Como resolver a crise no jornalismo? Parte III

Continuando a nossa série de textos “A crise no jornalismo”, confira agora a opinião da instrutora Beatriz Miranda.

 Texto: Beatriz Miranda

O jornalismo televisivo e impresso já não são um dos meios mais rápidos para se passar uma notícia. Hoje, com a internet acessível para mais de 140 milhões de brasileiros, o uso de aplicativos consegue praticamente em tempo real passar várias informações que não são transmitidas com a mesma praticidade no jornal impresso ou na TV, e isso tem feito com que o jornalismo adquira características que fogem do tradicional.
         
Quando as noticias são transmitidas de modo rápido no ritmo da internet a apuração, um dos processos básicos do jornalismo pode ser ignorada, e isso causa grandes consequências como erros graves em uma matéria.
         
A parcialidade está praticamente em todos os telejornais. Ancora dando “suas” opiniões, que geram um grande engajamento fugindo da ética profissional de um jornalista.
         
A crise no jornalismo vem pelo fato de todos esses problemas estarem juntos. A internet já ganhou um grande espaço nos lares e celulares dos brasileiros, mas ainda não é um meio muito confiável para se ler uma informação. Para evitar estes problemas é importante que na formação dos futuros jornalistas seja reforçada a ética da profissão.
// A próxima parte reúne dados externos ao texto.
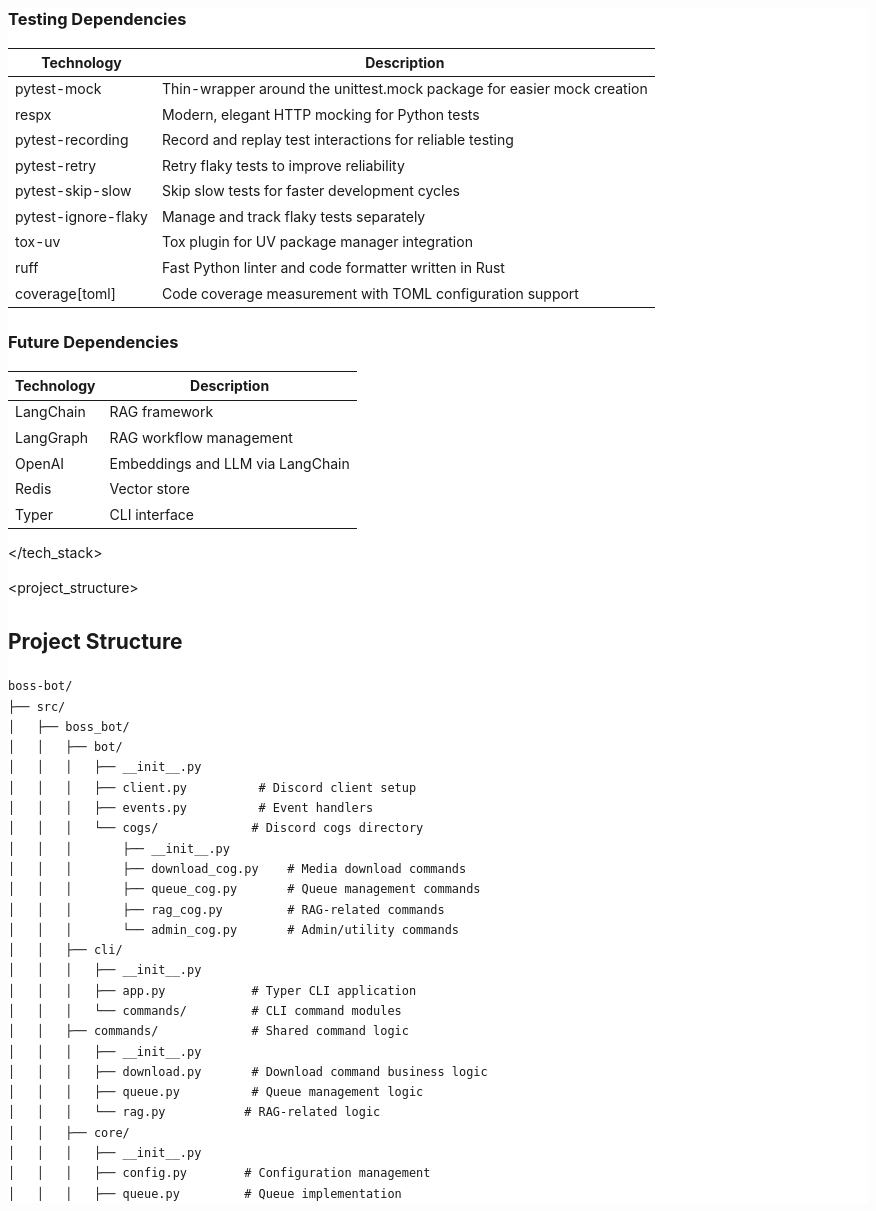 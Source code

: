 ### Testing Dependencies
| Technology | Description |
|------------|-------------|
| pytest-mock | Thin-wrapper around the unittest.mock package for easier mock creation |
| respx | Modern, elegant HTTP mocking for Python tests |
| pytest-recording | Record and replay test interactions for reliable testing |
| pytest-retry | Retry flaky tests to improve reliability |
| pytest-skip-slow | Skip slow tests for faster development cycles |
| pytest-ignore-flaky | Manage and track flaky tests separately |
| tox-uv | Tox plugin for UV package manager integration |
| ruff | Fast Python linter and code formatter written in Rust |
| coverage[toml] | Code coverage measurement with TOML configuration support |

### Future Dependencies
| Technology | Description |
|------------|-------------|
| LangChain | RAG framework |
| LangGraph | RAG workflow management |
| OpenAI | Embeddings and LLM via LangChain |
| Redis | Vector store |
| Typer | CLI interface |
</tech_stack>

<project_structure>
## Project Structure

```text
boss-bot/
├── src/
│   ├── boss_bot/
│   │   ├── bot/
│   │   │   ├── __init__.py
│   │   │   ├── client.py          # Discord client setup
│   │   │   ├── events.py          # Event handlers
│   │   │   └── cogs/             # Discord cogs directory
│   │   │       ├── __init__.py
│   │   │       ├── download_cog.py    # Media download commands
│   │   │       ├── queue_cog.py       # Queue management commands
│   │   │       ├── rag_cog.py         # RAG-related commands
│   │   │       └── admin_cog.py       # Admin/utility commands
│   │   ├── cli/
│   │   │   ├── __init__.py
│   │   │   ├── app.py            # Typer CLI application
│   │   │   └── commands/         # CLI command modules
│   │   ├── commands/             # Shared command logic
│   │   │   ├── __init__.py
│   │   │   ├── download.py       # Download command business logic
│   │   │   ├── queue.py          # Queue management logic
│   │   │   └── rag.py           # RAG-related logic
│   │   ├── core/
│   │   │   ├── __init__.py
│   │   │   ├── config.py        # Configuration management
│   │   │   ├── queue.py         # Queue implementation
```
Independente do tempo a notícia sempre deve ser verídica e passar de forma mais real do assunto pautado, pois não se pode inventar informações simplesmente pela audiência.  A imparcialidade não pode ser uma palavra desconhecida e pouco usada, a opinião sobre cada matéria deve ser extraída pelo próprio espectador a partir das informações da notícia que foi repassada pelo meio de comunicação. A opinião de um jornalista de cunho nacional, por exemplo, pode influenciar muita gente.

         
É difícil competir com algo novo, como a internet, mas o jornalismo sempre vai ter o seu lugar, afinal, o mundo precisa dessa confiança sobre os diversos assuntos do dia a dia que só o jornalista com sua especificidade profissional  pode passar.